Он всегда тщательно следил за собой. Это было внутренней потребностью, а не выработанной в квенсене привычкой. Ему были неприятны расхлябанные, не следящие за собой, неаккуратные люди, сам он не был таким ни в коей мере. Он любил дома скинуть майку и чуть-чуть постоять перед зеркалом, поиграть отлично развитыми крепкими мышцами торса под смугловатой чистой кожей. Мельком глянуть в зеркало, провести расчёской по волосам, аккуратно подстриженным, полюбоваться собственным лицом, идеально правильным, узким, но мужественным, с крепкой челюстью, с блестящим цепким взглядом. Тщательно выбритым и ухоженным лицом. Это поднимало настроение.
Его даже мама в детстве называла чистюлей.
Оказывается, всё это время – он ведь практически не видел себя – Кельм продолжал сохранять внутренний образ себя-прежнего. Красивого, сильного молодого мужчины. Его прекрасное тело мучили, но он не сдавался. Ему было неимоверно тяжело, но где-то в уголке сознания сохранялись памятные с детства портреты героев-гэйнов, таких же красивых и сильных на фотографиях, попадавших в похожую ситуацию и умиравших с честью. Он помнил их биографии, их лица. Ассоциировал себя, оказывается, с ними.
Да чем он похож на этих героев? Он, такой, как есть сейчас.
А может быть, их тоже доводили до такого состояния? Впрочем, о попавших в атрайд он почти не слышал. О них как-то не говорили. Вангалы же доводили свою жертву до смерти гораздо быстрее.

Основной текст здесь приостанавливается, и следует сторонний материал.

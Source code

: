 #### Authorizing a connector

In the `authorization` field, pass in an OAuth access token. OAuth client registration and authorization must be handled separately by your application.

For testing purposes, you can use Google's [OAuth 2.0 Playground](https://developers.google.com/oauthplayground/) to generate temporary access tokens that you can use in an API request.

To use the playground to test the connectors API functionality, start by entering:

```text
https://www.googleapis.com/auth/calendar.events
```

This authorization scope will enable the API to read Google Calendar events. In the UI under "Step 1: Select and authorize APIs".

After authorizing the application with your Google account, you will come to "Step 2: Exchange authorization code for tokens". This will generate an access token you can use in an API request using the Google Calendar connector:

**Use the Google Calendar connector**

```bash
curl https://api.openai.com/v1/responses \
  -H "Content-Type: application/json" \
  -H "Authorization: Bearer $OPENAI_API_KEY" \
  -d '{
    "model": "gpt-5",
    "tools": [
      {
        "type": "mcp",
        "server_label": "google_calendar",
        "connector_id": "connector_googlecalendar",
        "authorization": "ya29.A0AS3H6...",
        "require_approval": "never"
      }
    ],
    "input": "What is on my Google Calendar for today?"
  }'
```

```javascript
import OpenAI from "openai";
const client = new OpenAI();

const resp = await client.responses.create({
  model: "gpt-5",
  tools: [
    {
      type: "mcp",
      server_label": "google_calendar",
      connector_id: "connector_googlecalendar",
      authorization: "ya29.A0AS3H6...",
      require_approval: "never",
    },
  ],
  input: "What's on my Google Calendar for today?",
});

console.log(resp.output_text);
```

Кельм плакал от унижения. Чем быть таким – лучше не жить вообще.
Он хотел быть сильным. Он был сильным. Но такое существо сильным быть не может.
«Мы приучим тебя к тому, что ты пассивен и слаб. Ты во всём зависишь от меня, Кельмин. Во всём. Хуже, чем грудной младенец – от матери. Ты не можешь двинуться, потому что любое движение вызывает боль».
Я сам виноват, медленно осознал Кельм. Я позволил им сделать меня таким.
Но ведь это не навсегда. Искалеченный человек не может быть красивым. Но ведь его давно уже почти не кормят и дают очень мало воды. Достаточно будет нормально питаться – и он придёт в норму. Раны заживут. Волосы… ну конечно, вряд ли будут прежними, но всё равно отрастут. Зубы можно вставить.
Хуже то, что он и внутри стал таким же. Они практически добились своей цели. Он стал пассивным, боится каждого движения, боится звука открываемой двери. Не решается напрячь хоть одну мышцу – недели нестерпимой нервной боли сделали своё. Раньше ведь он постоянно между делом не упускал случая немного потренироваться, поиграть мышцами. Тело, наполненное энергией, в постоянном тонусе. И попав в плен, Кельм каждую секунду искал шанса – нельзя ли сейчас вот рвануться, с боем прорваться к облачному телу и уйти.